START Data

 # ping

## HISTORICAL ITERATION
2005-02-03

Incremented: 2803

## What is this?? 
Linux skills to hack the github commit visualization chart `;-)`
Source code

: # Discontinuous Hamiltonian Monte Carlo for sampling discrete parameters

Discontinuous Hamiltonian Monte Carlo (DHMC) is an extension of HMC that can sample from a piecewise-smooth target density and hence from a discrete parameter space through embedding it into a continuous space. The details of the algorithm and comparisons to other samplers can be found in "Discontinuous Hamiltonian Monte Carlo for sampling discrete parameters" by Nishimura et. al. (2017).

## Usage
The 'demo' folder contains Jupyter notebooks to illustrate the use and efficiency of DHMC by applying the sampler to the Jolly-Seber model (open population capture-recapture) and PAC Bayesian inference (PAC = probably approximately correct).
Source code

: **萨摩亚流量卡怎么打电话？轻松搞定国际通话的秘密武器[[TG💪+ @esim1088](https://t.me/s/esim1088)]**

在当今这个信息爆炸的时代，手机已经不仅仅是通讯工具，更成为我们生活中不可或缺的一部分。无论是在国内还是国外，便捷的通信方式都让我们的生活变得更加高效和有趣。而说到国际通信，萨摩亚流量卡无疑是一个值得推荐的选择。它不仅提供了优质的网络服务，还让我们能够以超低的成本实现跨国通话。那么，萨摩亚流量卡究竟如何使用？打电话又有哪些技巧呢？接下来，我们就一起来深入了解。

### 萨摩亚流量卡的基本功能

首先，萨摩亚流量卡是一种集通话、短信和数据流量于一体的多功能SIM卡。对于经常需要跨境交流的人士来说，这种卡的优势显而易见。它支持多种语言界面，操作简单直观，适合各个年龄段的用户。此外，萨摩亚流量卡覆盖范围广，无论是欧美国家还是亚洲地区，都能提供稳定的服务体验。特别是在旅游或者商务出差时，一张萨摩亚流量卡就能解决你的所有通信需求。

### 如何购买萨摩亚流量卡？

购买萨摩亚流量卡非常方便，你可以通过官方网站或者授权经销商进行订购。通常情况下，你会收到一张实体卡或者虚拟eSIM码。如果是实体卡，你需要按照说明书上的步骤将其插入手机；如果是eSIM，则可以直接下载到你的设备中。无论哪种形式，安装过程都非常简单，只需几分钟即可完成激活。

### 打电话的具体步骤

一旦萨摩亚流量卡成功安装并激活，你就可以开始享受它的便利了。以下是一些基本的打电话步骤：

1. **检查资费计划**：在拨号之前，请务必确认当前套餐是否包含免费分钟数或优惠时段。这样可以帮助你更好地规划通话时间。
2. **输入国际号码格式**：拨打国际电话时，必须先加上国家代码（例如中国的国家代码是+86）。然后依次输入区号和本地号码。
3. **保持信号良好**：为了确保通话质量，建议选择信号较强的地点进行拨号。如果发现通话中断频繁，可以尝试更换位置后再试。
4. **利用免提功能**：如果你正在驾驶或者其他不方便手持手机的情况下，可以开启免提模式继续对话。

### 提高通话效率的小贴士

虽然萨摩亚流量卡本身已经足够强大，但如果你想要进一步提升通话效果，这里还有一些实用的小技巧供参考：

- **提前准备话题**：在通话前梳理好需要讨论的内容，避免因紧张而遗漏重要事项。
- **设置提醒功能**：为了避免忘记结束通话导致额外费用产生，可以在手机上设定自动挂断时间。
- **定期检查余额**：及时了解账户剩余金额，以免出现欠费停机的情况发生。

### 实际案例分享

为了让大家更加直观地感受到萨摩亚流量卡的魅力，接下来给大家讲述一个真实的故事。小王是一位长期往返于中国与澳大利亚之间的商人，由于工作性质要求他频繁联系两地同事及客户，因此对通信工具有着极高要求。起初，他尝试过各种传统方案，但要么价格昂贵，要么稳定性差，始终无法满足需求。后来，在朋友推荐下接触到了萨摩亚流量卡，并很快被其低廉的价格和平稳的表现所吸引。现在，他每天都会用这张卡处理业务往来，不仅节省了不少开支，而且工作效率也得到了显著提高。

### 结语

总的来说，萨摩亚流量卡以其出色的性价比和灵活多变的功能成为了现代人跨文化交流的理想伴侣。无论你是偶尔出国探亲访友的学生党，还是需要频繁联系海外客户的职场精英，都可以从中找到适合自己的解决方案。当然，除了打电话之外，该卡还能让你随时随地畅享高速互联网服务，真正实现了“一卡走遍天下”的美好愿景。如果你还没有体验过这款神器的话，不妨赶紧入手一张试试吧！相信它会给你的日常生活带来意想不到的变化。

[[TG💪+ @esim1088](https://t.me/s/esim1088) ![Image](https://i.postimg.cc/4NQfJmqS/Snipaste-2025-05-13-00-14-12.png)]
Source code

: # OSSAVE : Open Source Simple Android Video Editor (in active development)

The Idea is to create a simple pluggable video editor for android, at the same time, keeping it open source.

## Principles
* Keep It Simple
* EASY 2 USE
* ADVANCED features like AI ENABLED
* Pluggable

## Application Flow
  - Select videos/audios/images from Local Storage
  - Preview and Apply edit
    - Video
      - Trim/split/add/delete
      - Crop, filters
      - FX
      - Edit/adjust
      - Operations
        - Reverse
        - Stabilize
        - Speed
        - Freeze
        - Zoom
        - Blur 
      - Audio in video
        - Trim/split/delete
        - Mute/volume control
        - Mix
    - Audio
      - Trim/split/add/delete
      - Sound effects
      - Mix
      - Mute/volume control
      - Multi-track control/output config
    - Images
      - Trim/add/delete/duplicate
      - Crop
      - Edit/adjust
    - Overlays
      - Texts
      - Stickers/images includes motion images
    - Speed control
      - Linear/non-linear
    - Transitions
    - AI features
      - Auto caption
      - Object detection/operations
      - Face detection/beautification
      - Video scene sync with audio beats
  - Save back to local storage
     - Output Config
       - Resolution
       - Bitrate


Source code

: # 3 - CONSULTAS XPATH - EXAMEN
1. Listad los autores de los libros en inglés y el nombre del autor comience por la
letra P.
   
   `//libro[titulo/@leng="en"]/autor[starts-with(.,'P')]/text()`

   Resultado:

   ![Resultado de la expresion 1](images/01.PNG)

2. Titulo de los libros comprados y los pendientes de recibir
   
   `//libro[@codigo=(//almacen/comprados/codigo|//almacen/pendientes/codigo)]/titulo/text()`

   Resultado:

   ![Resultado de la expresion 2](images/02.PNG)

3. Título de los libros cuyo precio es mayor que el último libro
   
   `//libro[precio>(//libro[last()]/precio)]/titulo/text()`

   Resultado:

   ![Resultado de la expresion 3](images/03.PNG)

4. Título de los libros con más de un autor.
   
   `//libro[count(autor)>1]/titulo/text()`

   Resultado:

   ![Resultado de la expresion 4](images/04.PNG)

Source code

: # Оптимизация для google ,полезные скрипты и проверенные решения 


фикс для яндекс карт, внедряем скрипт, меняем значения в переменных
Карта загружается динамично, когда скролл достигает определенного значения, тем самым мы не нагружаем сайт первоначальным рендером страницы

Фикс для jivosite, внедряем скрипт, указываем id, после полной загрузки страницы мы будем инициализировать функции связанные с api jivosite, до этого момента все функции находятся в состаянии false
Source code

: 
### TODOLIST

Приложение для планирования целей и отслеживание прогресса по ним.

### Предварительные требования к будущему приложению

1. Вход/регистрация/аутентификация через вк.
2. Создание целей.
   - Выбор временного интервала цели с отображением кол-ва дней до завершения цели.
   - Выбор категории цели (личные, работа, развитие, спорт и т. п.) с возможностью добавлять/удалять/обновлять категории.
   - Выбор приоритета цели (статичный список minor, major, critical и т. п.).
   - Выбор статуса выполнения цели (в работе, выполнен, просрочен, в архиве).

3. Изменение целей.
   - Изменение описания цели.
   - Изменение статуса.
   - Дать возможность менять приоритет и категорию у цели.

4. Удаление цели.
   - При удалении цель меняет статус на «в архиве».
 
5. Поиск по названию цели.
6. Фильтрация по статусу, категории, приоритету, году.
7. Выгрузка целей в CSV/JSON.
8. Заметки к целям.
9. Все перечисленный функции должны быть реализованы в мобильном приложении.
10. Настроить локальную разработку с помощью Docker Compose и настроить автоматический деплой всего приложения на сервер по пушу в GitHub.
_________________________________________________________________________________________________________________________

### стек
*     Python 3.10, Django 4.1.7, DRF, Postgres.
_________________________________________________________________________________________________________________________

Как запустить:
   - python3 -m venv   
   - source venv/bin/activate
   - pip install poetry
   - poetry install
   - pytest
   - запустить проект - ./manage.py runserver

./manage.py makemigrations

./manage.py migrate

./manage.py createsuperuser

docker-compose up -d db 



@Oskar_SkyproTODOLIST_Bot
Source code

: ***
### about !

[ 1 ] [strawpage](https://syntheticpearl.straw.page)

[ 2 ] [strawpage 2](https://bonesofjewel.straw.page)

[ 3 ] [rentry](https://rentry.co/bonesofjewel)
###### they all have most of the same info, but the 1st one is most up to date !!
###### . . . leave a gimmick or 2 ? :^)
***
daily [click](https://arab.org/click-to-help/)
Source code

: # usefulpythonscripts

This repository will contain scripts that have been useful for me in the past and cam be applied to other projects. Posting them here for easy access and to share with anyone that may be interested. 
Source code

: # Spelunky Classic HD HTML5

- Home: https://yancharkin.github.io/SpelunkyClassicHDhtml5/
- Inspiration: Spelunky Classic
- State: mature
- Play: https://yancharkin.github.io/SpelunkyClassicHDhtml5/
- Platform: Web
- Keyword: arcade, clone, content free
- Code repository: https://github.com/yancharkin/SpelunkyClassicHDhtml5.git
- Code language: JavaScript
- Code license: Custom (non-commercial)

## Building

END Data

Aim of the exercise - Your answer should hold the line with "- Home: https://yancharkin.github.io/SpelunkyClassicHDhtml5/" and each line after it to the end of the data, retyped exactly. Include no other lines.

Answer to the exercise -
- Home: https://yancharkin.github.io/SpelunkyClassicHDhtml5/
- Inspiration: Spelunky Classic
- State: mature
- Play: https://yancharkin.github.io/SpelunkyClassicHDhtml5/
- Platform: Web
- Keyword: arcade, clone, content free
- Code repository: https://github.com/yancharkin/SpelunkyClassicHDhtml5.git
- Code language: JavaScript
- Code license: Custom (non-commercial)

## Building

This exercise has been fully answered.